De securitybouwstenen a.k.a. Zero Trust
De opkomst van Zero Trust Architecture (ZTA) als antwoord op groeiende cyberdreigingen
De opkomst van moderne dreigingen
Cijfers liegen zelden: Gartner voorspelt dat investeringen in security en riskmanagement
aan het einde van dit jaar met 11% gestegen zullen zijn. Dit staat gelijk aan een
duizelingwekkend bedrag van $183,3 miljard. Conclusie: de wereldwijde uitgaven voor
securityoplossingen en AI-ondersteunde machine learning-tools breken jaar op jaar
records, en dat is niet helemaal verwonderlijk in een wereld waarin cybercriminaliteit nog
hoogtij viert.
Moderne dreigingen omzeilen met het grootste gemak beveiligingsmaatregelen. Omdat we door COVID min of meer werden verplicht om aan de keukentafel of vanaf zolder te werken, zijn de cloud en applicaties van derde partijen en masse geïmplementeerd. Ergens een goede ontwikkeling – het werk kon gewoon doorgaan – maar hierdoor krijgen cybercriminelen wel een breder speelveld in de schoot geworpen om via social engineering- campagnes aanvallen uit te voeren. Teams en Slack lijken een verademing, maar kunnen vanuit security-oogpunt ook een valkuil zijn. Tel daarbij op dat veel bedrijven hebben geïnvesteerd in de beveiliging van on-premises omgevingen en niet in cloudgebaseerde systemen, en de gevolgen kunnen mogelijk niet meer te overzien zijn.
Zero Trust Architecture (ZTA)
Voor veel bedrijven is het dan ook afwachten: niet of maar meer wanneer zij worden aangevallen. Een flexibele Zero Trust Architecture (ZTA) zou een stap in de goede richting zijn. Het uiteenzetten van een dergelijk systeem is echter geen bureaulampje dat je kunt aan- en uitzetten. ZTA vereist een volledige revisie van de bestaande structuur.
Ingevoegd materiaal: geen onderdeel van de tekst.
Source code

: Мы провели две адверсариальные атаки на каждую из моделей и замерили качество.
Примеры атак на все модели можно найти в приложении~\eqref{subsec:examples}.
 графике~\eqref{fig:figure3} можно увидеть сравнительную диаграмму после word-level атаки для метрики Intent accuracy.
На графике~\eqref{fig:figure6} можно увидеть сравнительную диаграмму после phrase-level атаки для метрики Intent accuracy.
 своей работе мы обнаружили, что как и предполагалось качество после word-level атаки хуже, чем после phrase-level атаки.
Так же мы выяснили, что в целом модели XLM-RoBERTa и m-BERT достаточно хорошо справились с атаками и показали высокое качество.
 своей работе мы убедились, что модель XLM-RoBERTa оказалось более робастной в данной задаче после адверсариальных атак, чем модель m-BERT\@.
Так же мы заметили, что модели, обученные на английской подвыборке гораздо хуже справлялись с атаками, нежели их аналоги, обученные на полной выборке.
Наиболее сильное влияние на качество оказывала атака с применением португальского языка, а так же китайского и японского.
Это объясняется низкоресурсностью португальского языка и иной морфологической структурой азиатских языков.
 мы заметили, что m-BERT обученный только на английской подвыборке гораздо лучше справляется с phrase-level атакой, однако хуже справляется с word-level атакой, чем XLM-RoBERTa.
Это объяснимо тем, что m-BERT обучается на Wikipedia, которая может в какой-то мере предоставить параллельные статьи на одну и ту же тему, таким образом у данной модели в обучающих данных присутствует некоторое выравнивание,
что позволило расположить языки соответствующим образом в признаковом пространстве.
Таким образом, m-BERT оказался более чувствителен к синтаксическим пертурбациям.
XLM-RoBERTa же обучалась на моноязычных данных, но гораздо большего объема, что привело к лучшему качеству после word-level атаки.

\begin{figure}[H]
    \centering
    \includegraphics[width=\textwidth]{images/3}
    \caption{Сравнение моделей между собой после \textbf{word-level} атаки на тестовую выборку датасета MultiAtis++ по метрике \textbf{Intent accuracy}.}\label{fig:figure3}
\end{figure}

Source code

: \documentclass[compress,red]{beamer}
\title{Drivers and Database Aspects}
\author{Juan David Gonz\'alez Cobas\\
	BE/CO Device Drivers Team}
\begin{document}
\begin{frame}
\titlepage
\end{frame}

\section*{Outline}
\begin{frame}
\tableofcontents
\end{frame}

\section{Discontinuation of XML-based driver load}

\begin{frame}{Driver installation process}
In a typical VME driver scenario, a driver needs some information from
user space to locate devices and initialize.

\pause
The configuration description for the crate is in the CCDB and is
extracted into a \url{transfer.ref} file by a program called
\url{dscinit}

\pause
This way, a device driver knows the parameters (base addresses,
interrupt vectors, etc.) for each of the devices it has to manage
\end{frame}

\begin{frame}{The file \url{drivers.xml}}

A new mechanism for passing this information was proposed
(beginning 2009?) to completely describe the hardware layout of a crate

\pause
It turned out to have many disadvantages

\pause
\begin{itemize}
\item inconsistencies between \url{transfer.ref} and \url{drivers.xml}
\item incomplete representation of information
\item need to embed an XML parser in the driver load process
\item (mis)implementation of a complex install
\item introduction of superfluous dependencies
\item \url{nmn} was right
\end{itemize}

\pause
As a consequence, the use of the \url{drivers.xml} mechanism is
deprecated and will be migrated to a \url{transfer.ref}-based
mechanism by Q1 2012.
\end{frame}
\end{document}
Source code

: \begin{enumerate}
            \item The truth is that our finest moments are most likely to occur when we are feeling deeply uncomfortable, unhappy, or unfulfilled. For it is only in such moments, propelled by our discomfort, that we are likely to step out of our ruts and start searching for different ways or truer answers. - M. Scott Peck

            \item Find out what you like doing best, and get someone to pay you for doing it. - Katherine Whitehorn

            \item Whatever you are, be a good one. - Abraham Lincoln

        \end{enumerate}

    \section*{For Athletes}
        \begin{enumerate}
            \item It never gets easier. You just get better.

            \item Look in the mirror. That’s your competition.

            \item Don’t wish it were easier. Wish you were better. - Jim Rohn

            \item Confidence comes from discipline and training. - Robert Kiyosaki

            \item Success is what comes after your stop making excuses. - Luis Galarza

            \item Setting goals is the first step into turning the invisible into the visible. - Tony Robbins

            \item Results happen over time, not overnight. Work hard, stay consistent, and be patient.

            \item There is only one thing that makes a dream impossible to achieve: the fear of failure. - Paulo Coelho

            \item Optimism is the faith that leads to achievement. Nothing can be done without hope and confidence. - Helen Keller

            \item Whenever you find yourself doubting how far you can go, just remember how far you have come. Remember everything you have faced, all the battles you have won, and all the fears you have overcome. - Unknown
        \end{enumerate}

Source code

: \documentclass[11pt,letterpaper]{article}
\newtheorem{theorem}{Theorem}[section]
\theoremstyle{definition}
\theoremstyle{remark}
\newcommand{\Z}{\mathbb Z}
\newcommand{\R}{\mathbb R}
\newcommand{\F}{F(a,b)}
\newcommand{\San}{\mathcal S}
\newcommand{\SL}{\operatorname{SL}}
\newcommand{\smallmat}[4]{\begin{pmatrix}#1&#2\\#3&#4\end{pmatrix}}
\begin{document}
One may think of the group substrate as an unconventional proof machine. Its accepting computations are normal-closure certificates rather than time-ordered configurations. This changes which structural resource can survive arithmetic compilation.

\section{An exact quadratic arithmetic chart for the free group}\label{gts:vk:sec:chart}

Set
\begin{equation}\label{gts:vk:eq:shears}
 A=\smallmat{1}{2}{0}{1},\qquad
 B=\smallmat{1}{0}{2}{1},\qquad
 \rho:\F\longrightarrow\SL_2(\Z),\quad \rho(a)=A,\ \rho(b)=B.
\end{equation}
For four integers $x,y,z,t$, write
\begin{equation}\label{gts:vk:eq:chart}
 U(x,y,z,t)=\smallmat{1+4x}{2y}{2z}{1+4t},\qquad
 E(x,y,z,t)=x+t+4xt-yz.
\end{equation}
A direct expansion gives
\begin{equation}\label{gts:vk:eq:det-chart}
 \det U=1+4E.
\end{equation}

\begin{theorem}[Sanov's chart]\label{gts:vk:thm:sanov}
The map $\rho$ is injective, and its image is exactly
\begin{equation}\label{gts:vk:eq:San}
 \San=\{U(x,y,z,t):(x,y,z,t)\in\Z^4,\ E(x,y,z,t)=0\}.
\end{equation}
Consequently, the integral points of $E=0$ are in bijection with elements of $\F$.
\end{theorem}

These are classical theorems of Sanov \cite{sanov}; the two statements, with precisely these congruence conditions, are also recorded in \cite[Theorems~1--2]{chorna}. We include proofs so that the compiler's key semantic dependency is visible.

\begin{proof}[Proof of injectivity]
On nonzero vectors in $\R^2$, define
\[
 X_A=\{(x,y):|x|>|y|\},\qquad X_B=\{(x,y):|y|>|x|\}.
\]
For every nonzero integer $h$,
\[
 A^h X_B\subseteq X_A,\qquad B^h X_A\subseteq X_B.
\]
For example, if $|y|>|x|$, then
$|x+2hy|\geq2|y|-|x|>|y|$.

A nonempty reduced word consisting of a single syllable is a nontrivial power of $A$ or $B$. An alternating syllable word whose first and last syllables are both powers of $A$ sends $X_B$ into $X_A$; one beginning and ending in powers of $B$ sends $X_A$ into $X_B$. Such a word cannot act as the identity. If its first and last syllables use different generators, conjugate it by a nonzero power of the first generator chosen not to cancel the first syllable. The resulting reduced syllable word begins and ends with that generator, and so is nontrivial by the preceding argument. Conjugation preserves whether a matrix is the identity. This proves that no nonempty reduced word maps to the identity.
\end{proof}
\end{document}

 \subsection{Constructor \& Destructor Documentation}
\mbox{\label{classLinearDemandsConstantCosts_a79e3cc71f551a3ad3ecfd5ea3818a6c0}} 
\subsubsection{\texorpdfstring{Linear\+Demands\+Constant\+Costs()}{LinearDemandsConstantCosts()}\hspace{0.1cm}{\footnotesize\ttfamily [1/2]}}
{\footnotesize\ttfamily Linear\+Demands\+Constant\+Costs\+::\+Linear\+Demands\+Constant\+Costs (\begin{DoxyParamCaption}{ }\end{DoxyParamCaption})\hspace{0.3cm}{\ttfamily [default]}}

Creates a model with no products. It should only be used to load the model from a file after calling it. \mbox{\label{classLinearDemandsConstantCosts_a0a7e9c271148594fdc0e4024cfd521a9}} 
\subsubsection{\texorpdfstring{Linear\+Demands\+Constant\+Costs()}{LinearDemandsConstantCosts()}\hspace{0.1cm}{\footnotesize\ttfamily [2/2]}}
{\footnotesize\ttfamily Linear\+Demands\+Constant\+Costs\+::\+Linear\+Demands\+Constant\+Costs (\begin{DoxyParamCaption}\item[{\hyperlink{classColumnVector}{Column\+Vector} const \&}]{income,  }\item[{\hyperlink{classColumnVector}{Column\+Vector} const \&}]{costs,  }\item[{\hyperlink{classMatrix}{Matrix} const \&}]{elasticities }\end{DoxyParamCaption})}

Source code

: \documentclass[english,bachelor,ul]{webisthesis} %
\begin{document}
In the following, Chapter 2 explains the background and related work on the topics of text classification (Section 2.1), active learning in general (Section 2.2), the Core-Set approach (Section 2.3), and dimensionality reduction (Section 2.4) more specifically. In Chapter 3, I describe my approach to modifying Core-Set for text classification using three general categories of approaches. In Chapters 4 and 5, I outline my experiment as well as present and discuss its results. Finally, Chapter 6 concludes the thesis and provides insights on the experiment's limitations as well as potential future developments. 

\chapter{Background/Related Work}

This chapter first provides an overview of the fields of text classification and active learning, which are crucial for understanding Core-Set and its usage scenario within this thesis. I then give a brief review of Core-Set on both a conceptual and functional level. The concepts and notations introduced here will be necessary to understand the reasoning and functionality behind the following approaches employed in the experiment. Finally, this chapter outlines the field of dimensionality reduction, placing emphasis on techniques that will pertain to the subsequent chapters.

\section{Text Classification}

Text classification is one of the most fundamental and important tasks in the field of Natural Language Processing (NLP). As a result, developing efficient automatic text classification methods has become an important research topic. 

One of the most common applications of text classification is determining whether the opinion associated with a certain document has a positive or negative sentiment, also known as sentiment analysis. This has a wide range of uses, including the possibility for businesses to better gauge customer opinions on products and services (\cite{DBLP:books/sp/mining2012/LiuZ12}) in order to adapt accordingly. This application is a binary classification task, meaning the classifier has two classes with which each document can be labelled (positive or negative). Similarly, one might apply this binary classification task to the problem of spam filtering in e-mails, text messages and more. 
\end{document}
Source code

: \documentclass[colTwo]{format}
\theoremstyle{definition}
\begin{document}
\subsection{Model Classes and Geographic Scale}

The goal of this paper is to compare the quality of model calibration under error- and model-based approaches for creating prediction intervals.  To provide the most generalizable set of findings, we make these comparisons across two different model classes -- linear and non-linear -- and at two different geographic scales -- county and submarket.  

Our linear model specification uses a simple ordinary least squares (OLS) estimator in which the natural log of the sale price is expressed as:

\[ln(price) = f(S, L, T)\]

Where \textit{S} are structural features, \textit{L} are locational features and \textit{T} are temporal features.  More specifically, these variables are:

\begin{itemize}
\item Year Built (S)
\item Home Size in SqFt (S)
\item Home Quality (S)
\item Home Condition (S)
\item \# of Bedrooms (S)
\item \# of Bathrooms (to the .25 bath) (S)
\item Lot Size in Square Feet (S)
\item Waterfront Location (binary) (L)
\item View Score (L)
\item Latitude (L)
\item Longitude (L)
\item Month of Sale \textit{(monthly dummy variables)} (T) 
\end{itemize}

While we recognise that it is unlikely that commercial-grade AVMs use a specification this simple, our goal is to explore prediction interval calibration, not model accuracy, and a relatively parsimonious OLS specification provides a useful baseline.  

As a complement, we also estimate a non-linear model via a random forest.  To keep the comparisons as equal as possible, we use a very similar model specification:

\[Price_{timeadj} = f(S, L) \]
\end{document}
De basiselementen - een bedrijfsactiva-inventarisatie, het bepalen van het toegangsbeleid en controles hoe deze te onderhouden - moeten eerst in kaart worden gebracht. ZTA kan slechts beginnen wanneer er een end-to-end zichtbaarheid in de bestaande digitale infrastructuur is. Hoe aantrekkelijker de potentiële vangst voor een cybercrimineel, hoe strenger het toegangsbeleid. Met name de health care (medische dossiers), financieel- georiënteerde bedrijven (datalogboeken, rekeningnummers) en overheden (informatie over openbare veiligheid) moeten op hun qui vive zijn en blijven. Ongeacht branche en omvang: iedere organisatie draagt een morele plicht om bedrijfsgegevens gedegen te beschermen.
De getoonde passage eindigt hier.